As a side note, I don’t think human evolution is particularly well explained to the public, at least partially because that’s where most people get all hot under the collar. That could be the cause of the above results, assuming that they are genuine and not biased by, say, the school in question being filled with fundamentalists’ children.

Now, don’t get me wrong. I am a HUGE proponent of teaching critical thinking skills to our students.

That’s nice. She isn’t showing it, though.

But in doing so, we shouldn’t have to force our students to think absurdly.

No idea what she means here. Is she saying that we shouldn’t force people to accept absurd things? If so, that wouldn’t be critical thinking…

After watching this month’s episode of ICR’s show That’s a Fact, ask your students the following questions:

1)      Explain where you think human beings came from.

2)      How are humans similar to animals?

3)      What are the unique qualities of humans compared to other living things?

You may find your students questioning the absurdity of your logic. But I believe you will instead find your students understand more the absurdities encompassing the evolutionary theory of the origin of life.

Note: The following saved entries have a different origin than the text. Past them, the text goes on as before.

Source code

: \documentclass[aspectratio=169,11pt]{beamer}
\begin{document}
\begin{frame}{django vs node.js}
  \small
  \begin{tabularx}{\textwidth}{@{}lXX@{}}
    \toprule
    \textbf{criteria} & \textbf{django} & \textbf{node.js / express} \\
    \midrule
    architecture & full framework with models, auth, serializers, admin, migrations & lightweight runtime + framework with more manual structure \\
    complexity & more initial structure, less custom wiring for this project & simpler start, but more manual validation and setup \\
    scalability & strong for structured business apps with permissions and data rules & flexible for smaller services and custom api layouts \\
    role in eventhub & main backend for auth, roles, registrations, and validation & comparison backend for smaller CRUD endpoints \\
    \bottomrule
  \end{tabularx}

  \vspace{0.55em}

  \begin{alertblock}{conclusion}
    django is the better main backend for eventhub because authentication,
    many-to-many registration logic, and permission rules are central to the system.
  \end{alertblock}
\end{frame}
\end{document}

What is missing from all this ‘humans are unique’ stuff is a discussion, again, of how much more ‘unique’ we are from every other animal.

How did your students answer when you asked them to list the unique qualities of humans compared to other living things? How do you teach critical thinking skills around the origin of life?

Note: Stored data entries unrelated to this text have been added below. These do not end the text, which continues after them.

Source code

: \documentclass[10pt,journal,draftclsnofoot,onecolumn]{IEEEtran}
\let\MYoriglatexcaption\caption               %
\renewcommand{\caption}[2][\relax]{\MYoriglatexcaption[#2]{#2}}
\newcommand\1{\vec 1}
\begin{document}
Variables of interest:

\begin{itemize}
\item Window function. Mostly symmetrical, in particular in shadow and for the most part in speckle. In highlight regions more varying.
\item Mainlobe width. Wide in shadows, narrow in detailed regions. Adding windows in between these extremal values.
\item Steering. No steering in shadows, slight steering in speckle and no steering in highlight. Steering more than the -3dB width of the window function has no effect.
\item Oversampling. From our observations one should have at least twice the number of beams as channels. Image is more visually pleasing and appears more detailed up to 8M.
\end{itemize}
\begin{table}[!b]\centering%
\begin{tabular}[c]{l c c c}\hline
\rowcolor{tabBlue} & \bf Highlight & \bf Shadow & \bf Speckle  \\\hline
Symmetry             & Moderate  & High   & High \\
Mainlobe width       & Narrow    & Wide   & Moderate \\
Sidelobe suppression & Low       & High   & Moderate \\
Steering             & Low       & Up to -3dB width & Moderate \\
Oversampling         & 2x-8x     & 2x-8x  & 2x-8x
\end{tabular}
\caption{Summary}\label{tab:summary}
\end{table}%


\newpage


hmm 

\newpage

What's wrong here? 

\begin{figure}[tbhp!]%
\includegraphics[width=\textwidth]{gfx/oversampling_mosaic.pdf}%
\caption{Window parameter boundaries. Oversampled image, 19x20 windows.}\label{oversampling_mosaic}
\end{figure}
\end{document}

Is it just me, or is creationist ‘critical thinking’ always based around attacking evolution?

If you’re desperate to see the video, go to You’re Special. There are 5 comments on this post, as of writing:

  1. The first is from a Kim Jones, who here (as is usual) is complementing Forlow on the post, or on this particular occasion, the video. They write: “I really like the “That’s a Fact” videos! Very cool! Keep up the great work and posts! Happy Sunday!”
  2. Number two is arguably semi-spam. It’s from a small-time creationist blogger called Jan Bragdon, who writes that “One of the most telling unique things about humans is their language.” They continue for a full paragraph in this vein.
  3. The third is Dr Forlow thanking Kim.
  4. Number four is Christian Shorey asking “why was my comment taken down?” This was the first comment screenshotted in Spam and Censorship.
  5. And the fifth is Lawrence Ford, the editor of Acts & Facts, instructing Dr Shorey to read the “commenting policy of this blog,” which he then quotes. Some excerpts:
    “Those who are not Christian teachers are welcome to join in the conversation, understanding that the Science Essentials blog is not a place for debate. (Comments intended to harass and disrupt the conversation will be deleted so that the rest of us can focus on constructive conversation that encourages the teaching of creation-based science.)…Your sincere feedback and conversation is always welcome.”
    He sounded pretty sincere and non-disruptive to me.

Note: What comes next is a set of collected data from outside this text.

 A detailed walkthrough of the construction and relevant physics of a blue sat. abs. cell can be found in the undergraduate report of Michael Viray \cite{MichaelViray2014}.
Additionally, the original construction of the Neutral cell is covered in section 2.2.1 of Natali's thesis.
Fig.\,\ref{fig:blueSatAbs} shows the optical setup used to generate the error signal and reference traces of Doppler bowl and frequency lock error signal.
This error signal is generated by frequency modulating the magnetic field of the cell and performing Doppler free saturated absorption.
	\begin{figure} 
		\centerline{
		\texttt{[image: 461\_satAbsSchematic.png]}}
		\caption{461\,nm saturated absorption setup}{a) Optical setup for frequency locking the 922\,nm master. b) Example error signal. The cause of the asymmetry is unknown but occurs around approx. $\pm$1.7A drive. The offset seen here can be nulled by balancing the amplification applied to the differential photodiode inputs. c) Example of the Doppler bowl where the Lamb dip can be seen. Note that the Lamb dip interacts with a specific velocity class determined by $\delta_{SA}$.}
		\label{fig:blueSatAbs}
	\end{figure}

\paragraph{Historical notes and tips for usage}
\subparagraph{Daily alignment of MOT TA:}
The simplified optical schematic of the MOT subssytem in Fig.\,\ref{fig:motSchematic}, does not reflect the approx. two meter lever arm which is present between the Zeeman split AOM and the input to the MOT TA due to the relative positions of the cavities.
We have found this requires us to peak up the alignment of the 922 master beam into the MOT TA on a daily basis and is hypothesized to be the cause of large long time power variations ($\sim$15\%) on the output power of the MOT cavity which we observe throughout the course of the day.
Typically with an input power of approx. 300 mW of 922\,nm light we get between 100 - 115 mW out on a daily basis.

Next, as always, are the K-5 Activities.

1. Humans are different from the rest of the world. Have students complete a KWL chart on how they are different.

A KWL chart – which I have never heard of before, at least by this name – is apparently some kind of “What I Know” “What I Want to Know” and “What I Learned” thing. Implicitly, this task is supposed to be done along side the rest. I’ve never seen the point of those kind of things, certainly not for five-year-olds.

2. Humans and animals have different teeth to use for eating. Display the pictures of a sheep, a lion, a penguin, a shark, a cow, and a human. Display pictures of the foods these animals (grasslarge animals, krillsea lionssilage) and humans (food pyramid) eat and ask students to link the animals to their diet. Once completed, show pictures of the teeth of each animal (sheeplionpenguin, sharkcow) and of a human. Ask the students to match the animal or human with the correct set of teeth. Discuss why the teeth in each animal or human are different from the others. Check back on Friday’s Discussion Starters for a question regarding the supposed evolution of teeth.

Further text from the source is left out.